Sigma Phi Epsilon will donate to soldiers abroad by designing its rush T-shirts from Salute the Brave, a retailer dedicated to supporting the military and making donations to service members.
Every year, the fraternity members design T-shirts that promote their organization for rush week. Salute the Brave produces shirts, sweatshirts, hats and other items with the organization's emblem on the front. For every piece of merchandise purchased, Salute the Brave donates a T-shirt to Operation Gratitude, an organization that sends care packages to soldiers abroad.
Each T-shirt sent to a soldier reads, "Free Because of Me," on the back. Fifty-six T-shirts will be donated because of Sig Ep's purchase and will read, "Shirt donated by Sigma Phi Epsilon, Alpha Chapter, Virginia."
Senior Roger Mancusi presented the idea to use this company to his fraternity brothers when they were trying to decide the design of the T-shirts for the year.
Mancusi said his organization would be using the shirts as a rush tactic to show what Sig Ep stood for.
"We all agreed on the idea and can bond over supporting the troops," he said. "We live pretty privileged lives here but there are still people all over the world that are fighting for our freedom."
Salute the Brave began as a class project created by a now senior at the University of Southern California, Ryan Morris, who played high school football with recent Richmond graduate and member of Sig Ep, Sam Foster, Foster said. Morris decided to really invest his time into the company after he was cut from the USC baseball team his sophomore year, Foster said.
The inspiration for the company came from his and Morris' high school friends who attended West Point and some other military members Morris had met at USC, Foster said.
Foster sent an email to his fraternity brothers expressing regret for never becoming more involved in the company as a campus rep when he was still at Richmond, he said. Now he encourages everyone to look at the website and order its products.
Foster said his friend's success had grown when the company began making T-shirts. Before, they had offered only hats.
The fraternity will wear shirts that have the Salute the Brave emblem on the front with their Greek letters. The back will have a picture of four soldiers holding a Sig Ep flag in front of a helicopter, Mancusi said, and the text on the back will read, "Loved or hated but never ignored."
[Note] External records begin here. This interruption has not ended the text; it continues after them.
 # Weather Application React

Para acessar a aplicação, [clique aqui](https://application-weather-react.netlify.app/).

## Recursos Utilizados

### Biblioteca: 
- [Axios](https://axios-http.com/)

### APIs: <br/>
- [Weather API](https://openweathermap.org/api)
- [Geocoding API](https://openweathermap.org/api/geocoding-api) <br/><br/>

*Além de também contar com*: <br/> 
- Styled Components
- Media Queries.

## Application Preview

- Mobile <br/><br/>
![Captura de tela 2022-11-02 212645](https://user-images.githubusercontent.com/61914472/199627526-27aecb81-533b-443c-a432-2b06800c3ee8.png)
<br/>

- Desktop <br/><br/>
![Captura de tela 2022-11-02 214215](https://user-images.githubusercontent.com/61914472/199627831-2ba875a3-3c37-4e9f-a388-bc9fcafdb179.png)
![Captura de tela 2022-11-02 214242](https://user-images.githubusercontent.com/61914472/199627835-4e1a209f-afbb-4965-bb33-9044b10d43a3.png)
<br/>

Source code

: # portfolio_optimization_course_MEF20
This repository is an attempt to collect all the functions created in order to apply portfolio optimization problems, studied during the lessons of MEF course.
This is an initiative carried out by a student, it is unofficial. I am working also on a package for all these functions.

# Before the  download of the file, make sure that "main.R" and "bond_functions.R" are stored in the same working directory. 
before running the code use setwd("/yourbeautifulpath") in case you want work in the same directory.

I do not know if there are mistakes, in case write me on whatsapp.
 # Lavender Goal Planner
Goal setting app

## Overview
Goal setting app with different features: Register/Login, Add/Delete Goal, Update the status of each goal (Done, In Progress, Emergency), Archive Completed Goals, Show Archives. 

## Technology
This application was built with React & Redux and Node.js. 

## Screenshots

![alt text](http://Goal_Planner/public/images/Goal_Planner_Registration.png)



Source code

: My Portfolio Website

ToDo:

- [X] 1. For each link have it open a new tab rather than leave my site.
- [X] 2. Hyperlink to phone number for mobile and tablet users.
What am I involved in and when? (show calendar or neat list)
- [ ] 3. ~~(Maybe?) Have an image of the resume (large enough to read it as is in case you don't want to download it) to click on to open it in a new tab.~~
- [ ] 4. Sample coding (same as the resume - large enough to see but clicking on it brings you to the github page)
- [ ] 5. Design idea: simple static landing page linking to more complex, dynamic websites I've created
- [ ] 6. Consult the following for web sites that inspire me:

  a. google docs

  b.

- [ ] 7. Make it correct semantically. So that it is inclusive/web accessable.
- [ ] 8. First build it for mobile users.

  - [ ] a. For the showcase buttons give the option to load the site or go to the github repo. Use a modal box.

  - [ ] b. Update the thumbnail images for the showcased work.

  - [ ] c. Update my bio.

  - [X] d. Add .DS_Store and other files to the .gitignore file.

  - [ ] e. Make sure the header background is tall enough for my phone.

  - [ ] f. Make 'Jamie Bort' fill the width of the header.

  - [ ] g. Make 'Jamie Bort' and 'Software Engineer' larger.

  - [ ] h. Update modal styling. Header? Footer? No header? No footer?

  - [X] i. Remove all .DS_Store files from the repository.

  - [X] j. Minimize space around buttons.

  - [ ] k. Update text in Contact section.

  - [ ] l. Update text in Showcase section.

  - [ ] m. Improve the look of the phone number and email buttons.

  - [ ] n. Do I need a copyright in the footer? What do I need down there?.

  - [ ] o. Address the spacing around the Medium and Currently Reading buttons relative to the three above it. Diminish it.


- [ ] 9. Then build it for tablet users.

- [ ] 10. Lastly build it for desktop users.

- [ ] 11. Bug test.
Junior Sam Lerner said he was happy his fraternity had decided to use Salute the Brave for its T-shirts.
"It's something bigger than just a rush shirt," Lerner said."I'm proud we were able to pull something together."
Foster agreed. "Even talking to my friends at West Point and soldiers who haven't received a package, they are really grateful," he said. "The fact that a senior in college is doing this is really cool."